The time Rodney Dangerfield bombed in Utah

The time Rodney Dangerfield bombed in Utah

The Utah Jazz have been sold, ending the 35-year stewardship of the franchise by the Miller family. It is the end of a long chapter in NBA ownership history, but it shall not end without a true story about a funny thing that happened one night in Salt Lake City.

During the 1995-96 Western Conference Finals between the Jazz and the Seattle SuperSonics, somebody in the Jazz organization came up with the idea of bringing in comedian Rodney Dangerfield to entertain the crowd during a TV timeout.

Dangerfield, known for his off-color “I get no respect” humor, was a nightly performer one state over in Nevada.

But let’s just say that the cultural differences between Utah and Nevada are significant. Anyway, during a timeout, Dangerfield got up from his courtside seat and started telling jokes about his wife. And in a crowd filled with families, many of them from the Church of Latter Day Saints, the act backfired.

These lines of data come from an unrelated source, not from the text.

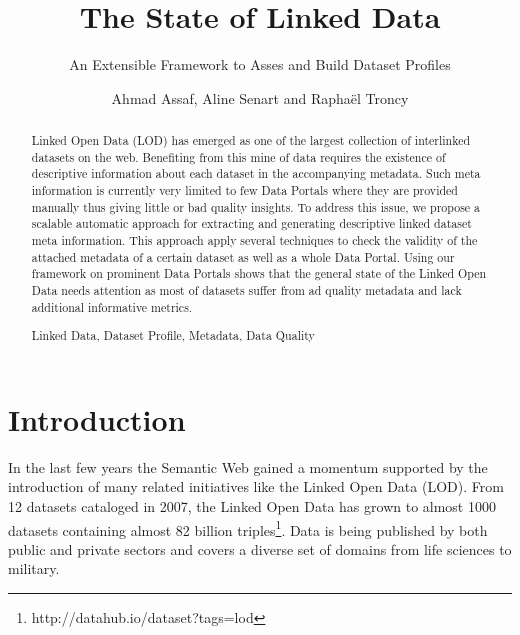 \documentclass[runningheads,a4paper]{llncs}
\newcommand{\keywords}[1]{\par\addvspace\baselineskip
\noindent\keywordname\enspace\ignorespaces#1}
\begin{document}
\title{The State of Linked Data}
\subtitle{An Extensible Framework to Asses and Build Dataset Profiles}

\author{Ahmad Assaf, Aline Senart and Rapha\"{e}l Troncy }



\maketitle


\begin{abstract}
Linked Open Data (LOD) has emerged as one of the largest collection of interlinked datasets on the web. Benefiting from this mine of data requires the existence of descriptive information about each dataset in the accompanying metadata. Such meta information is currently very limited to few Data Portals where they are provided manually thus giving little or bad quality insights. To address this issue, we propose a scalable automatic approach for extracting and generating descriptive linked dataset meta information. This approach apply several techniques to check the validity of the attached metadata of a certain dataset as well as a whole Data Portal. Using our framework on prominent Data Portals shows that the general state of the Linked Open Data needs attention as most of datasets suffer from ad quality metadata and lack additional informative metrics.
\keywords{Linked Data, Dataset Profile, Metadata, Data Quality}
\end{abstract}


\section{Introduction}
\label{sec:introduction}
In the last few years the Semantic Web gained a momentum supported by the introduction of many related initiatives like the Linked Open Data (LOD)\cite{BizerHeath2009}. From 12 datasets cataloged in 2007, the Linked Open Data has grown to almost 1000 datasets containing almost 82 billion triples\footnote{http://datahub.io/dataset?tags=lod}. Data is being published by both public and private sectors and covers a diverse set of domains from life sciences to military.
\end{document}
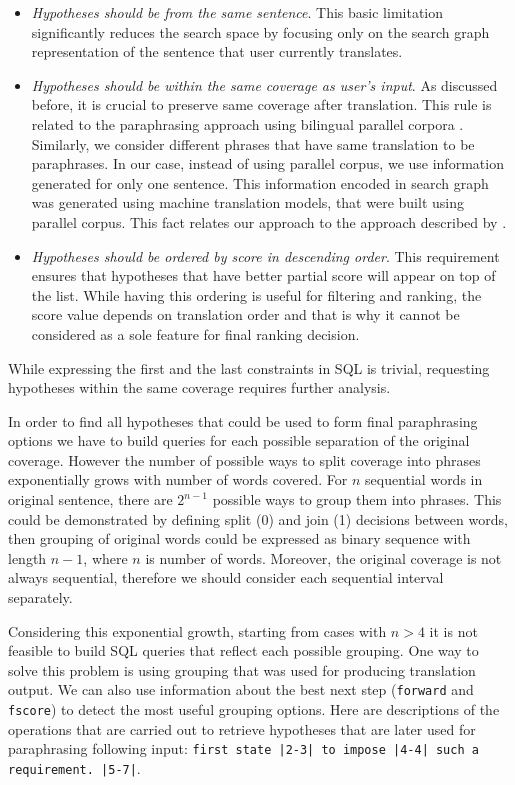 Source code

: \begin{itemize}
  \item \emph{Hypotheses should be from the same sentence}. This basic limitation significantly reduces the search space by focusing only on the search graph representation of the sentence that user currently translates.
  \item \emph{Hypotheses should be within the same coverage as user's input}. As discussed before, it is crucial to preserve same coverage after translation. This rule is related to the paraphrasing approach using bilingual parallel corpora \cite{Callison-Burch2007}. Similarly, we consider different phrases that have same translation to be paraphrases. In our case, instead of using parallel corpus, we use information generated for only one sentence. This information encoded in search graph was generated using machine translation models, that were built using parallel corpus. This fact relates our approach to the approach described by \cite{Callison-Burch2007}.
  \item \emph{Hypotheses should be ordered by score in descending order}. This requirement ensures that hypotheses that have better partial score will appear on top of the list. While having this ordering is useful for filtering and ranking, the score value depends on translation order and that is why it cannot be considered as a sole feature for final ranking decision.
\end{itemize}

While expressing the first and the last constraints in SQL is trivial, requesting hypotheses within the same coverage requires further analysis.  

In order to find all hypotheses that could be used to form final paraphrasing options we have to build queries for each possible separation of the original coverage. However the number of possible ways to split coverage into phrases exponentially grows with number of words covered. For $n$ sequential words in original sentence, there are $2^{n-1}$ possible ways to group them into phrases. This could be demonstrated by defining \textsf{split (0)} and \textsf{join (1)} decisions between words, then grouping of original words could be expressed as binary sequence with length $n-1$, where $n$ is number of words. Moreover, the original coverage is not always sequential, therefore we should consider each sequential interval separately.

Considering this exponential growth, starting from cases with $n > 4$ it is not feasible to build SQL queries that reflect each possible grouping. One way to solve this problem is using grouping that was used for producing translation output. We can also use information about the best next step (\texttt{forward} and \texttt{fscore}) to detect the most useful grouping options. Here are descriptions of the operations that are carried out to retrieve hypotheses that are later used for paraphrasing following input: \texttt{first state |2-3| to impose |4-4| such a requirement. |5-7|}.

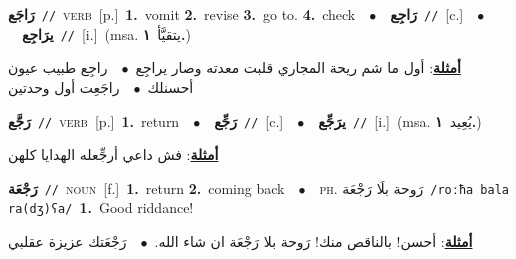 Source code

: \documentclass[10pt,a4paper,twoside]{article} %
\begin{document}
\begin{multicols}{2}
{\setlength\topsep{0pt}\textbf{\foreignlanguage{arabic}{رَاجَع}}\ {\color{gray}\texttt{//}\color{black}}\ \textsc{verb}\ [p.]\ \textbf{1.}~vomit  \textbf{2.}~revise  \textbf{3.}~go to.  \textbf{4.}~check\ \ $\bullet$\ \ \setlength\topsep{0pt}\textbf{\foreignlanguage{arabic}{رَاجِع}}\ {\color{gray}\texttt{//}\color{black}}\ [c.]\ \ $\bullet$\ \ \setlength\topsep{0pt}\textbf{\foreignlanguage{arabic}{يرَاجِع}}\ {\color{gray}\texttt{//}\color{black}}\ [i.]\ \color{gray}(msa. \foreignlanguage{arabic}{يتقيَّأ}~\foreignlanguage{arabic}{\textbf{١.}})\color{black}\  \begin{flushright}\color{gray}\foreignlanguage{arabic}{\textbf{\underline{\foreignlanguage{arabic}{أمثلة}}}: أول ما شم ريحة المجاري قلبت معدته وصار يراجِع\ $\bullet$\ \  راجِع طبيب عيون أحسنلك\ $\bullet$\ \  راجَعِت أول وحدتين}\end{flushright}\color{black}} \vspace{2mm}

{\setlength\topsep{0pt}\textbf{\foreignlanguage{arabic}{رَجَّع}}\ {\color{gray}\texttt{//}\color{black}}\ \textsc{verb}\ [p.]\ \textbf{1.}~return\ \ $\bullet$\ \ \setlength\topsep{0pt}\textbf{\foreignlanguage{arabic}{رَجِّع}}\ {\color{gray}\texttt{//}\color{black}}\ [c.]\ \ $\bullet$\ \ \setlength\topsep{0pt}\textbf{\foreignlanguage{arabic}{يرَجِّع}}\ {\color{gray}\texttt{//}\color{black}}\ [i.]\ \color{gray}(msa. \foreignlanguage{arabic}{يُعِيد}~\foreignlanguage{arabic}{\textbf{١.}})\color{black}\  \begin{flushright}\color{gray}\foreignlanguage{arabic}{\textbf{\underline{\foreignlanguage{arabic}{أمثلة}}}: فش داعي أرجِّعله الهدايا كلهن}\end{flushright}\color{black}} \vspace{2mm}

{\setlength\topsep{0pt}\textbf{\foreignlanguage{arabic}{رَجْعَة}}\ {\color{gray}\texttt{//}\color{black}}\ \textsc{noun}\ [f.]\ \textbf{1.}~return  \textbf{2.}~coming back\ \ $\bullet$\ \ \textsc{ph.} \color{gray} \foreignlanguage{arabic}{رَوحة بلَا رَجْعَة}\color{black}\ {\color{gray}\texttt{/{\sffamily roːħa bala ra(dʒ)ʕa}/}\color{black}}\ \textbf{1.}~Good riddance!\  \begin{flushright}\color{gray}\foreignlanguage{arabic}{\textbf{\underline{\foreignlanguage{arabic}{أمثلة}}}: أحسن! بالناقص منك! رَوحة بلا رَجْعَة ان شاء الله.\ $\bullet$\ \  رَجْعَتك عزيزة عقلبي}\end{flushright}\color{black}} \vspace{2mm}


\end{multicols}
\end{document}

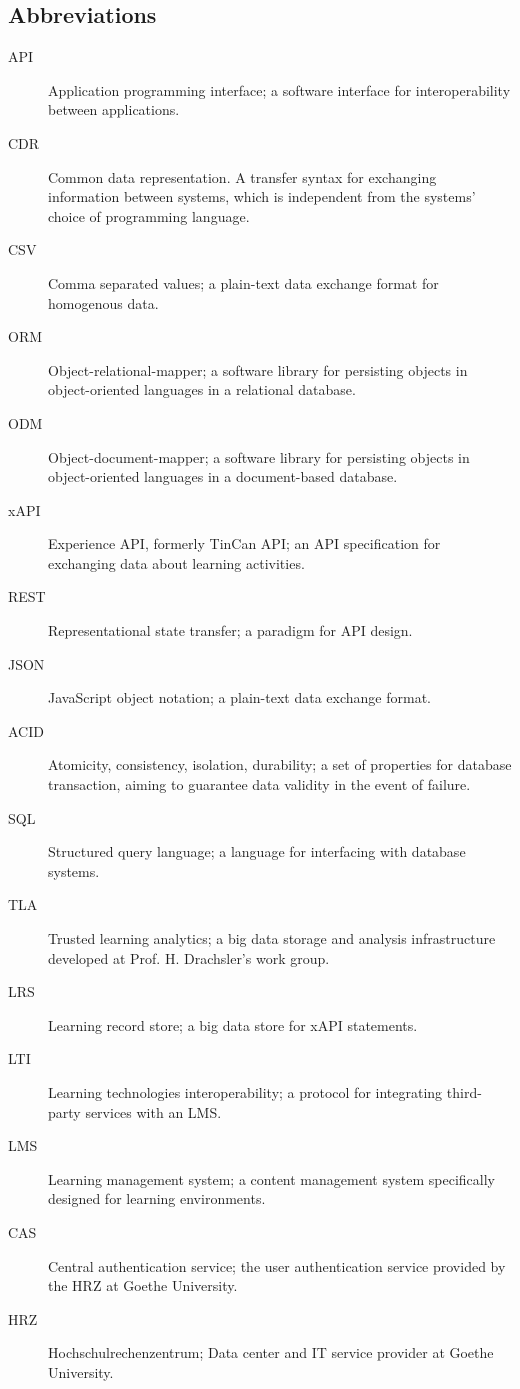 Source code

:\subsection{Abbreviations}
    \begin{description}
        \item[API] Application programming interface; a software interface for
        interoperability between applications.
        \item[CDR] Common data representation. A transfer syntax for exchanging information
        between systems, which is independent from the systems' choice
        of programming language.
        \item[CSV] Comma separated values; a plain-text data exchange format for homogenous
        data.
        \item[ORM] Object-relational-mapper; a software library for persisting objects
        in object-oriented languages in a relational database.
        \item[ODM] Object-document-mapper; a software library for persisting objects
        in object-oriented languages in a document-based database.
        \item[xAPI] Experience API, formerly TinCan API; an API specification for
        exchanging data about learning activities.
        \item[REST] Representational state transfer; a paradigm for API design.
        \item[JSON] JavaScript object notation; a plain-text data exchange format.
        \item[ACID] Atomicity, consistency, isolation, durability; a set of properties
        for database transaction, aiming to guarantee data validity in the event of failure.
        \item[SQL] Structured query language; a language for interfacing with database systems.
        \item[TLA] Trusted learning analytics; a big data storage and analysis infrastructure
        developed at Prof. H. Drachsler's work group.
        \item[LRS] Learning record store; a big data store for xAPI statements.
        \item[LTI] Learning technologies interoperability; a protocol for integrating third-party
        services with an LMS.
        \item[LMS] Learning management system; a content management system specifically
        designed for learning environments.
        \item[CAS] Central authentication service; the user authentication service provided
        by the HRZ at Goethe University.
        \item[HRZ] Hochschulrechenzentrum; Data center and IT service provider at Goethe University.
    \end{description}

It may have been the only time in Dangerfield’s career that be bombed quite so badly. Taking it all in from his usual courtside seat with a frown on his face was family patriarch Larry Miller, whose ownership of the Jazz was eventually passed to his son, Greg. (The elder Miller actually had his own cubicle in the Utah locker room, not far from those of John Stockton and Karl Malone).

“That went over like a lead balloon,” an NBA spokesman, long since departed, lamented in a Salt Lake City watering hole later that night. 

It is a true story that will not go untold after the NBA Board of Governors on Thursday approved the sale of the franchise to Ryan Smith, founder and executive chairman of Qualtrics, for a reported $1.66 billion.

“Ryan Smith is a forward-thinking, community-minded entrepreneur and business leader who will be a fantastic addition to our league,” said NBA Commissioner Adam Silver said in a statement.  “As a life-long fan of the Utah Jazz and more recently as one of their key marketing partners, Ryan has demonstrated his deep commitment to the Jazz and the Utah community and there’s no doubt he will bring that same level of dedication to the operation of the team.  We are also extraordinarily appreciative of Gail Miller, Greg Miller and the Miller family for 35 years of outstanding leadership and service and, on behalf of the entire NBA, thank them for always running a first-class organization in every way.”